_Task item_
Whenever a line below includes the word "Modell", copy that line.

_Data section_
-- -- --

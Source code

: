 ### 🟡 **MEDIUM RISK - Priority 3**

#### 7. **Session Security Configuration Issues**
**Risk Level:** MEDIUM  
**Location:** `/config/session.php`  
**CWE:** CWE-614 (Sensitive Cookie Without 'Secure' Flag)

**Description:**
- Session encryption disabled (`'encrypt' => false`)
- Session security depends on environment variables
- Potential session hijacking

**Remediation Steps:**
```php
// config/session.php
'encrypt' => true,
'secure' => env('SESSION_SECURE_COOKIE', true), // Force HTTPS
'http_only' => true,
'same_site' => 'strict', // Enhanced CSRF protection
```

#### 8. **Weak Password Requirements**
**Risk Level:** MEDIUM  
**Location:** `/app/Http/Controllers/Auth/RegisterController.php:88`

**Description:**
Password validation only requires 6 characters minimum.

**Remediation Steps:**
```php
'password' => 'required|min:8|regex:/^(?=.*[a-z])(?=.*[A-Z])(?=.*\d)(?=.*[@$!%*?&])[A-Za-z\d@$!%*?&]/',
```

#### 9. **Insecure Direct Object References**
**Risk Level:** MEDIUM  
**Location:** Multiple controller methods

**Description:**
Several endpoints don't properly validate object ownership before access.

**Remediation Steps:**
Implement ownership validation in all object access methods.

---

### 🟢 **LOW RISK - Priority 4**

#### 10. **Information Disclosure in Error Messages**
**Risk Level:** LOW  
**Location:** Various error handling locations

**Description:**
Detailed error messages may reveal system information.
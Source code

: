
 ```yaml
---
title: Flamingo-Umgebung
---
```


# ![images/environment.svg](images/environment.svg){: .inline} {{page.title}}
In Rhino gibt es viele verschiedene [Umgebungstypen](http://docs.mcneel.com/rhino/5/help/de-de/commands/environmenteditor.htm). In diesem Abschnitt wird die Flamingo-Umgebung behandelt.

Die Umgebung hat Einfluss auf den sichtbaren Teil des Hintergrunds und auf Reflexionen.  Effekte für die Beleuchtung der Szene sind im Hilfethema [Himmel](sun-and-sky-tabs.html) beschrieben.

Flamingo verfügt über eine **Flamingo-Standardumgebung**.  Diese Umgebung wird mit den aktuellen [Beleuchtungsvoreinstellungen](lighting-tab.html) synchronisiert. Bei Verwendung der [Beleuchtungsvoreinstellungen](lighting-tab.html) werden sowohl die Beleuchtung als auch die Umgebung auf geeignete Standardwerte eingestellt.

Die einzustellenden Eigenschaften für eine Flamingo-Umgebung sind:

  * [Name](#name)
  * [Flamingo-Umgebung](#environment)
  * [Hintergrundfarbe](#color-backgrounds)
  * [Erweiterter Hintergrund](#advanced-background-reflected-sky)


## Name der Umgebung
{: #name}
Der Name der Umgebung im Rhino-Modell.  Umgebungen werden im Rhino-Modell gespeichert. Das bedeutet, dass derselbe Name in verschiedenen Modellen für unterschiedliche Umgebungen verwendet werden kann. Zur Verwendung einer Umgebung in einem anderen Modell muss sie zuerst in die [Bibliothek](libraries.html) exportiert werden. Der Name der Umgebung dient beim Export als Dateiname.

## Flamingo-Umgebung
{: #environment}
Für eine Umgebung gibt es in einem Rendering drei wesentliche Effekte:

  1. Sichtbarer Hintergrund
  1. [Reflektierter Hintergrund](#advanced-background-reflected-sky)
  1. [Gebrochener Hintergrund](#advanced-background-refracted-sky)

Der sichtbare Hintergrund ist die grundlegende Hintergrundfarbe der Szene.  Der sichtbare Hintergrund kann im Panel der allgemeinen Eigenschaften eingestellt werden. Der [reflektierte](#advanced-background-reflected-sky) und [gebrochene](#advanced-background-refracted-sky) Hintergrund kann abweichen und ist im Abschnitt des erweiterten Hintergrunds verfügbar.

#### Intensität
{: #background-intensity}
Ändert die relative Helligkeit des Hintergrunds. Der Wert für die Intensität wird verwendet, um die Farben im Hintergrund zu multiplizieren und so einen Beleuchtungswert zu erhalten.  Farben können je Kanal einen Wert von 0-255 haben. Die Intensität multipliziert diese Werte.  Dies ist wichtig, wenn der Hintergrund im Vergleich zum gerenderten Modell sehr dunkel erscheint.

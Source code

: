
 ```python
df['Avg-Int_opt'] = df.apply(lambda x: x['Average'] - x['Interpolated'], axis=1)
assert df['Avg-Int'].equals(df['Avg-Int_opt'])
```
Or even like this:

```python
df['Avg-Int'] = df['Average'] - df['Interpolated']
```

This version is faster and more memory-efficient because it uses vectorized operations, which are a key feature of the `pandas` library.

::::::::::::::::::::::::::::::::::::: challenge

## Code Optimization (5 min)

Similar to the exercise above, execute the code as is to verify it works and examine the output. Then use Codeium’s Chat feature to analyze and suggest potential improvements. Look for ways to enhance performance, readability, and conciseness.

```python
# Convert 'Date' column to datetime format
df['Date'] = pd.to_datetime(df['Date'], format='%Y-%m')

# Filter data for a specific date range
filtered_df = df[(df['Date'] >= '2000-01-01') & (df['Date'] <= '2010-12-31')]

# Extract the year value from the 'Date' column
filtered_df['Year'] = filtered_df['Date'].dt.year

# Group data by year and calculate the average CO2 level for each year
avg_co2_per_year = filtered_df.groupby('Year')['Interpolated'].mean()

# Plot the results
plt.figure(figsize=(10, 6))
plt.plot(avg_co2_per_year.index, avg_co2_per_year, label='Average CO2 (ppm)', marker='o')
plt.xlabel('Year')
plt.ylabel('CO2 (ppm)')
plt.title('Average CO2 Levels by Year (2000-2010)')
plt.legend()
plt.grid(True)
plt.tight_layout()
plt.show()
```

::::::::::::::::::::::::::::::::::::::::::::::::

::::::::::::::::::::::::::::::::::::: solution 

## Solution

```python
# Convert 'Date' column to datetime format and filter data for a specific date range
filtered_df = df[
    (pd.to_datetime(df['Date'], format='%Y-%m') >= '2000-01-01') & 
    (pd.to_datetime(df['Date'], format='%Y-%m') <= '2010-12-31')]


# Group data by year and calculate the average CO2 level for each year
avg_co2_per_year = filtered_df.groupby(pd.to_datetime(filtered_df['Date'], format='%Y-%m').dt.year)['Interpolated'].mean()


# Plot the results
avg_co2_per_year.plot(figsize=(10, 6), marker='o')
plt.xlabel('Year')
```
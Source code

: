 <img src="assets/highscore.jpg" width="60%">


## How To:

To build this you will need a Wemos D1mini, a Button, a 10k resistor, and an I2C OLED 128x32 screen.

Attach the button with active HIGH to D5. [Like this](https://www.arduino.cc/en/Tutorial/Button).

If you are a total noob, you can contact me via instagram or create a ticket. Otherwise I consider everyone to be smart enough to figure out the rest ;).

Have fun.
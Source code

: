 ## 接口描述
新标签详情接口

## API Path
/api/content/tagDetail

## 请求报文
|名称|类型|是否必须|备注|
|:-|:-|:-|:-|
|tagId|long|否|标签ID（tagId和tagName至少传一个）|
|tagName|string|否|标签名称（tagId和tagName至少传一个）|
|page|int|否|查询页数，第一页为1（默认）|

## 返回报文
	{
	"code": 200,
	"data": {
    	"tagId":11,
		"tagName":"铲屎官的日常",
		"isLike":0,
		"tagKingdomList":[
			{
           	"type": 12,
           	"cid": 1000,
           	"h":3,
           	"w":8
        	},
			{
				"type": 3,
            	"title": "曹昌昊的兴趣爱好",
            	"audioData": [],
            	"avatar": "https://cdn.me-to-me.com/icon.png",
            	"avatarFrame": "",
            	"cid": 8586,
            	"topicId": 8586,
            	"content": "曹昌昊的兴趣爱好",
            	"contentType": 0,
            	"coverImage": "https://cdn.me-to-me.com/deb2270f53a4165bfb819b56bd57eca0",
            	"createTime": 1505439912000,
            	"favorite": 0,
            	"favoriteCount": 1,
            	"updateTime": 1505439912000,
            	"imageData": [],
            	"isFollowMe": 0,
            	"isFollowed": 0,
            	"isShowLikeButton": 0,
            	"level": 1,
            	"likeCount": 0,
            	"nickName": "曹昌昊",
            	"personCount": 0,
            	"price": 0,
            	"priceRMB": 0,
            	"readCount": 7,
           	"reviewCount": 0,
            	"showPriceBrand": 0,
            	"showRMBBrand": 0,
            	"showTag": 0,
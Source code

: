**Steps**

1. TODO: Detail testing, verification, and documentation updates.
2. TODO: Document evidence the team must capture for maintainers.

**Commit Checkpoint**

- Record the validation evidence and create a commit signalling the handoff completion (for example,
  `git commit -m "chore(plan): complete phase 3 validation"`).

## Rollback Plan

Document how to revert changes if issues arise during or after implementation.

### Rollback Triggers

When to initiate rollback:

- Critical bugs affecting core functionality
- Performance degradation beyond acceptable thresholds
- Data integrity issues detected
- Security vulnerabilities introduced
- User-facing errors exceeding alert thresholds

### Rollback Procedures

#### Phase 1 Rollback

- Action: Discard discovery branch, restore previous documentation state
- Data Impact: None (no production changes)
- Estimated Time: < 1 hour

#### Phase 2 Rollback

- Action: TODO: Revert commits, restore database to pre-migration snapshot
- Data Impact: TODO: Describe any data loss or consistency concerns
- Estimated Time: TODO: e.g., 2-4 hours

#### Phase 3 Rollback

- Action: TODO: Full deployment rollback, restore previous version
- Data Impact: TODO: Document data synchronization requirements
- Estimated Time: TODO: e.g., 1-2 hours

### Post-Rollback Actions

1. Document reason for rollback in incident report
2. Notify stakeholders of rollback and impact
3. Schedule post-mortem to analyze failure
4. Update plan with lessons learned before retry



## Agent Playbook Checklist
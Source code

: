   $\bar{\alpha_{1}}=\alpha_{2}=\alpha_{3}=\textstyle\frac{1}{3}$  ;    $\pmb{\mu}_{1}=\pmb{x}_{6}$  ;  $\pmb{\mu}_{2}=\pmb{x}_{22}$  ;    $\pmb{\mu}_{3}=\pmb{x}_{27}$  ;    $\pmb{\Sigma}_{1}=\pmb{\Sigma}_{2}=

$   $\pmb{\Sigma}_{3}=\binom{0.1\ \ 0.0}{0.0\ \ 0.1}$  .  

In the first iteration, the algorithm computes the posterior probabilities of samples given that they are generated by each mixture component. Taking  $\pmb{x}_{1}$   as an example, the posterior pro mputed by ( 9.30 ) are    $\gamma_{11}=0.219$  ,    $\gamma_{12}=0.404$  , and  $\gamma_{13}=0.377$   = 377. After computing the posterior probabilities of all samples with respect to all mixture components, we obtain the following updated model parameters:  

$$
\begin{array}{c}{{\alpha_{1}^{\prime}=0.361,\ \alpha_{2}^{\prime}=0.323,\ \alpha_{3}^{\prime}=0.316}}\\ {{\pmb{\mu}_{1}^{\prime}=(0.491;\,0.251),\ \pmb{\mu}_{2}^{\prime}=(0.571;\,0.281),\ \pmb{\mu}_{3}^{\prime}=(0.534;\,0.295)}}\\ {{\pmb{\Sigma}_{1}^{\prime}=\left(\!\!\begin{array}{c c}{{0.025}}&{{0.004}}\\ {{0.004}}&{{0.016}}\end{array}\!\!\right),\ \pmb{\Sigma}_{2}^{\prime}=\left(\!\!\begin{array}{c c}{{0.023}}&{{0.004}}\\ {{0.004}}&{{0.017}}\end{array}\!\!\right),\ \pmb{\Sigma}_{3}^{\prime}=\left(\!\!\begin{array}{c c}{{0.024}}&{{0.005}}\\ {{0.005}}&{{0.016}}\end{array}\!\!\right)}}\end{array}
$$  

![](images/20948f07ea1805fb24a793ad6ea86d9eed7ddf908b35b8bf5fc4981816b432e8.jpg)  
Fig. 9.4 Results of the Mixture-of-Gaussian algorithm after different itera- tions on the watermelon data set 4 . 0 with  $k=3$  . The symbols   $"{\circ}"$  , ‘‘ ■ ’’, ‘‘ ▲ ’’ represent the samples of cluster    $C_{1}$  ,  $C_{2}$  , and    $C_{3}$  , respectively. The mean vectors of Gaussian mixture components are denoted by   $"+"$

-- -- --

_Task answer_
Der Name der Umgebung im Rhino-Modell.  Umgebungen werden im Rhino-Modell gespeichert. Das bedeutet, dass derselbe Name in verschiedenen Modellen für unterschiedliche Umgebungen verwendet werden kann. Zur Verwendung einer Umgebung in einem anderen Modell muss sie zuerst in die [Bibliothek](libraries.html) exportiert werden. Der Name der Umgebung dient beim Export als Dateiname.
Ändert die relative Helligkeit des Hintergrunds. Der Wert für die Intensität wird verwendet, um die Farben im Hintergrund zu multiplizieren und so einen Beleuchtungswert zu erhalten.  Farben können je Kanal einen Wert von 0-255 haben. Die Intensität multipliziert diese Werte.  Dies ist wichtig, wenn der Hintergrund im Vergleich zum gerenderten Modell sehr dunkel erscheint.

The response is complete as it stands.